BEGIN Data for processing

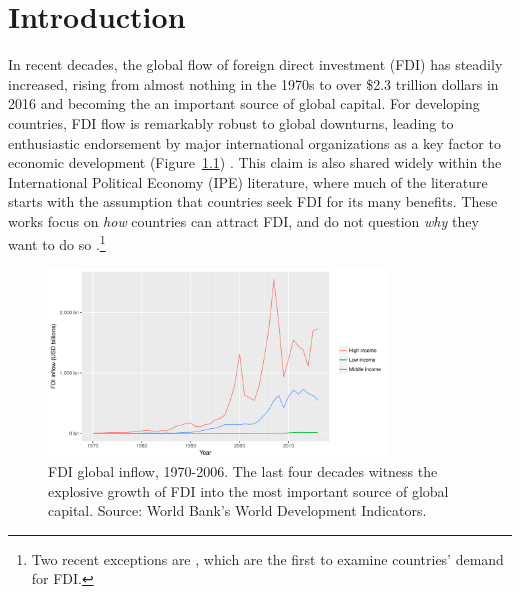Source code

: \chapter{Introduction}

In recent decades, the global flow of foreign direct investment (FDI) has
steadily increased, rising from almost nothing in the 1970s to over \$2.3
trillion dollars in 2016 and becoming the an important source of global capital. For developing countries, FDI flow is remarkably robust to
global downturns, leading to enthusiastic endorsement by major international
organizations as a key factor to economic development
(Figure~\ref{fig:globalfdi}) \citep{Mallampally1999, WorldEconomicForum2013}.
This claim is also shared widely within the International Political Economy
(IPE) literature, where much of the
literature starts with the assumption that countries seek FDI for its many
benefits. These works focus on \textit{how} countries can attract FDI, and do
not question \textit{why} they want to do so \citep{Jensen2003, Li2003, Li2006,
  Ahlquist2006}.\footnote{Two recent exceptions are \citet{Pinto2013,
    Pandya2016}, which are the first to examine countries' demand for FDI.} 

\begin{figure}[tbp]
  \centering
\includegraphics[width=0.8\textwidth,keepaspectratio]{../figure/global_fdi}
\caption[FDI global inflow, 1970-2006.]{FDI global inflow, 1970-2006. The last
  four decades witness the explosive growth of FDI into the most important
  source of global capital. Source: World Bank's World Development Indicators.}
\label{fig:globalfdi}
\end{figure}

END Data for processing

- What you should do -
Hand back the records above exactly, leaving out every picture.

- Answer to this task -
Source code

: \chapter{Introduction}

In recent decades, the global flow of foreign direct investment (FDI) has
steadily increased, rising from almost nothing in the 1970s to over \$2.3
trillion dollars in 2016 and becoming the an important source of global capital. For developing countries, FDI flow is remarkably robust to
global downturns, leading to enthusiastic endorsement by major international
organizations as a key factor to economic development
(Figure~\ref{fig:globalfdi}) \citep{Mallampally1999, WorldEconomicForum2013}.
This claim is also shared widely within the International Political Economy
(IPE) literature, where much of the
literature starts with the assumption that countries seek FDI for its many
benefits. These works focus on \textit{how} countries can attract FDI, and do
not question \textit{why} they want to do so \citep{Jensen2003, Li2003, Li2006,
  Ahlquist2006}.\footnote{Two recent exceptions are \citet{Pinto2013,
    Pandya2016}, which are the first to examine countries' demand for FDI.} 

\begin{figure}[tbp]
  \centering
\includegraphics[width=0.8\textwidth,keepaspectratio]{../figure/global_fdi}
\caption[FDI global inflow, 1970-2006.]{FDI global inflow, 1970-2006. The last
  four decades witness the explosive growth of FDI into the most important
  source of global capital. Source: World Bank's World Development Indicators.}
\label{fig:globalfdi}
\end{figure}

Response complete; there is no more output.